Re: use of date n time functions
by ZlR (Chaplain) on Mar 08, 2010 at 10:03 UTC
    Or you could parse out the dates with a regex, then use the Date::Calc bazooka to compare theses dates and find the most recent one.

    The advantage of this being that you don't have to take into acount tricky dates pitfalls like leap years and so forth, as Date::Calc does that for you.

      Could you pls give me a sample showing how to use Date::Calc to compare dates??

        It's all in the Date::Calc help page : look at the recipes

        For instance :

        use Date::Calc qw( Delta_Days ); if (Delta_Days($year1,$month1,$day1, $year2,$month2,$day2) > 0)
        There's also examples about : How do I compare two dates with times? , which might be just what you need.
Re: use of date n time functions
by ikegami (Patriarch) on Mar 08, 2010 at 07:18 UTC
    Parse out the date with a regex, pass the dates to Time::Local's timegm, find the biggest of the returned numbers.
Re: use of date n time functions
by thinc (Initiate) on Mar 09, 2010 at 04:49 UTC

    > mon_jan_01_16:00:33_t23.96-d568

    year - unknown (2018,2007,2001,1996? All these years have Jan 1st tha +t falls on a monday) month - January day - 01 hour - 16 minute - 00 second - 33

    what do the "t23.96" and the "d568" represent?

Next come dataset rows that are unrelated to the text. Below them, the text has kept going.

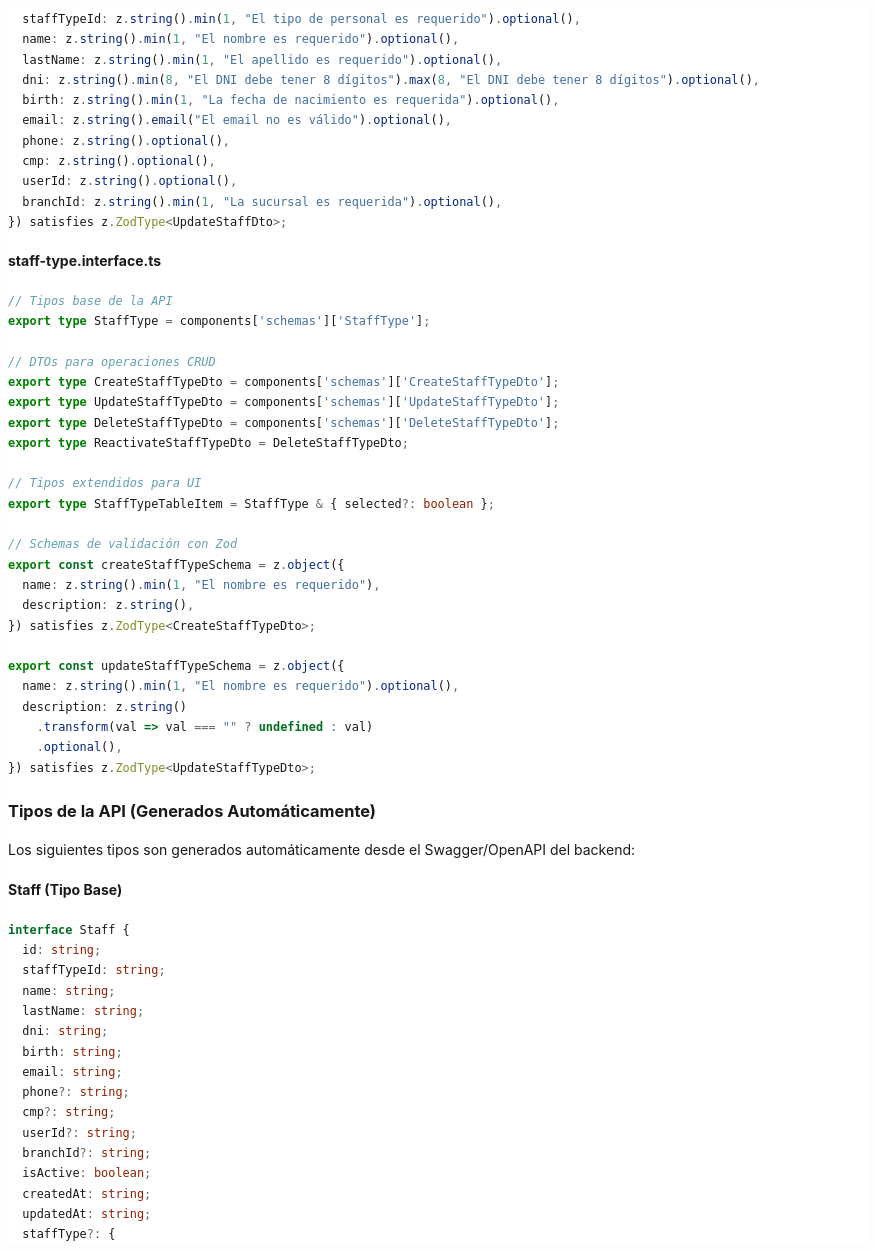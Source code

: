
 ```typescript
  staffTypeId: z.string().min(1, "El tipo de personal es requerido").optional(),
  name: z.string().min(1, "El nombre es requerido").optional(),
  lastName: z.string().min(1, "El apellido es requerido").optional(),
  dni: z.string().min(8, "El DNI debe tener 8 dígitos").max(8, "El DNI debe tener 8 dígitos").optional(),
  birth: z.string().min(1, "La fecha de nacimiento es requerida").optional(),
  email: z.string().email("El email no es válido").optional(),
  phone: z.string().optional(),
  cmp: z.string().optional(),
  userId: z.string().optional(),
  branchId: z.string().min(1, "La sucursal es requerida").optional(),
}) satisfies z.ZodType<UpdateStaffDto>;
```

#### **staff-type.interface.ts**
```typescript
// Tipos base de la API
export type StaffType = components['schemas']['StaffType'];

// DTOs para operaciones CRUD
export type CreateStaffTypeDto = components['schemas']['CreateStaffTypeDto'];
export type UpdateStaffTypeDto = components['schemas']['UpdateStaffTypeDto'];
export type DeleteStaffTypeDto = components['schemas']['DeleteStaffTypeDto'];
export type ReactivateStaffTypeDto = DeleteStaffTypeDto;

// Tipos extendidos para UI
export type StaffTypeTableItem = StaffType & { selected?: boolean };

// Schemas de validación con Zod
export const createStaffTypeSchema = z.object({
  name: z.string().min(1, "El nombre es requerido"),
  description: z.string(),
}) satisfies z.ZodType<CreateStaffTypeDto>;

export const updateStaffTypeSchema = z.object({
  name: z.string().min(1, "El nombre es requerido").optional(),
  description: z.string()
    .transform(val => val === "" ? undefined : val)
    .optional(),
}) satisfies z.ZodType<UpdateStaffTypeDto>;
```

### **Tipos de la API (Generados Automáticamente)**

Los siguientes tipos son generados automáticamente desde el Swagger/OpenAPI del backend:

#### **Staff (Tipo Base)**
```typescript
interface Staff {
  id: string;
  staffTypeId: string;
  name: string;
  lastName: string;
  dni: string;
  birth: string;
  email: string;
  phone?: string;
  cmp?: string;
  userId?: string;
  branchId?: string;
  isActive: boolean;
  createdAt: string;
  updatedAt: string;
  staffType?: {
```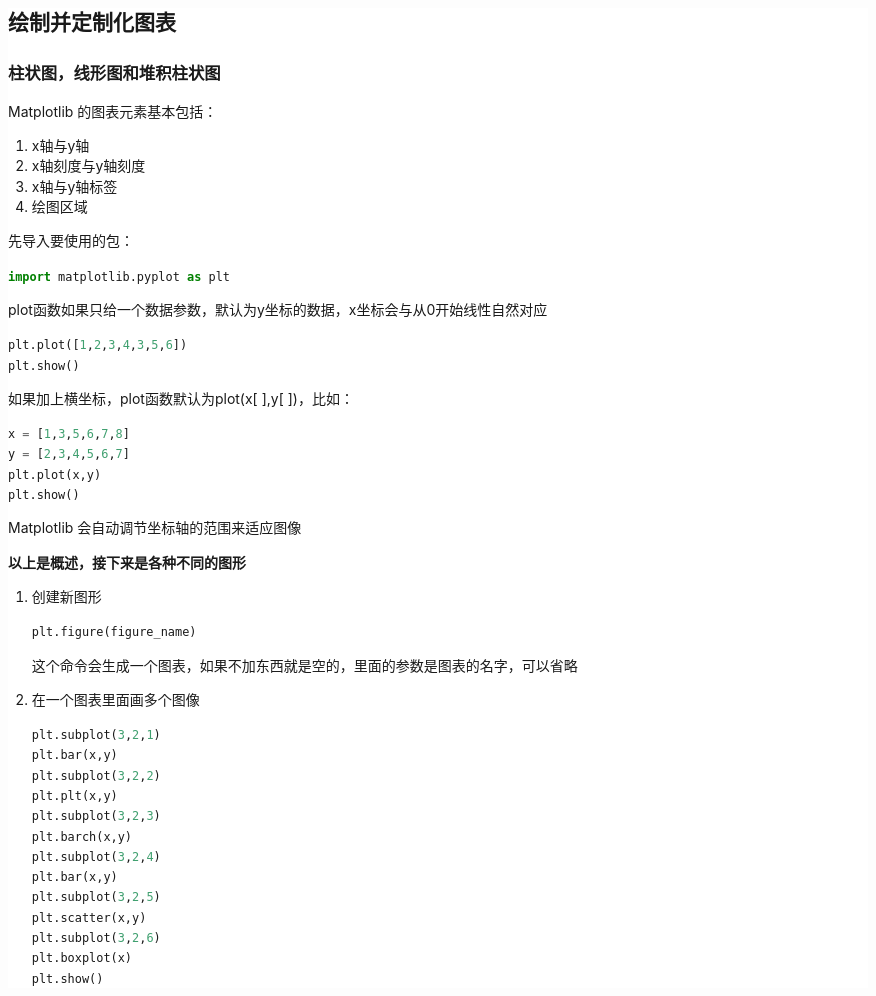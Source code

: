 ## 绘制并定制化图表



### 柱状图，线形图和堆积柱状图

Matplotlib 的图表元素基本包括：

1. x轴与y轴
2. x轴刻度与y轴刻度
3. x轴与y轴标签
4. 绘图区域

先导入要使用的包：

```python
import matplotlib.pyplot as plt
```

plot函数如果只给一个数据参数，默认为y坐标的数据，x坐标会与从0开始线性自然对应

```python
plt.plot([1,2,3,4,3,5,6])
plt.show()
```

如果加上横坐标，plot函数默认为plot(x[ ],y[ ])，比如：

```python
x = [1,3,5,6,7,8]
y = [2,3,4,5,6,7]
plt.plot(x,y)
plt.show()
```

Matplotlib 会自动调节坐标轴的范围来适应图像

**以上是概述，接下来是各种不同的图形**

1. 创建新图形

   ```python
   plt.figure(figure_name)
   ```

   这个命令会生成一个图表，如果不加东西就是空的，里面的参数是图表的名字，可以省略

2. 在一个图表里面画多个图像

   ```python
   plt.subplot(3,2,1)
   plt.bar(x,y)
   plt.subplot(3,2,2)
   plt.plt(x,y)
   plt.subplot(3,2,3)
   plt.barch(x,y)
   plt.subplot(3,2,4)
   plt.bar(x,y)
   plt.subplot(3,2,5)
   plt.scatter(x,y)
   plt.subplot(3,2,6)
   plt.boxplot(x)
   plt.show()
   ```
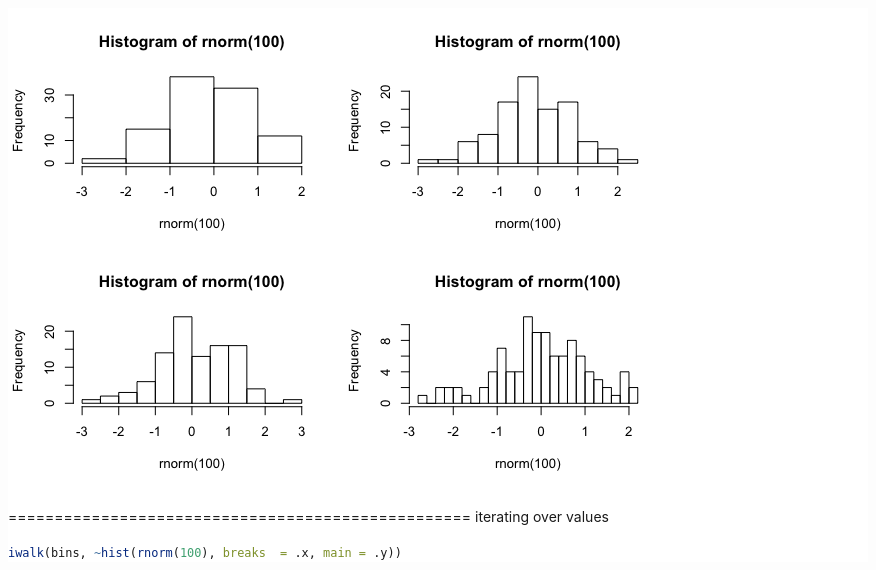 ![](notes_09_functionals_files/figure-markdown_github/unnamed-chunk-15-1.png)

================================================== iterating over values

``` r
iwalk(bins, ~hist(rnorm(100), breaks  = .x, main = .y))
```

      Pls assume the year to be the current year. I used mon_jan_01 just as an arbitrary example to show format of the data. "t23.96" and "d568" are also just trivial parts of the expression to be matched through regex, pls ignore it!
Re: use of date n time functions
by Anonymous Monk on Mar 08, 2010 at 07:04 UTC
    What is the name of that format?
      I do not know of any name of the format, its just how the data resides.
        I do not know of any name of the format, its just how the data resides.

        Then how are you supposed to make sense of the data?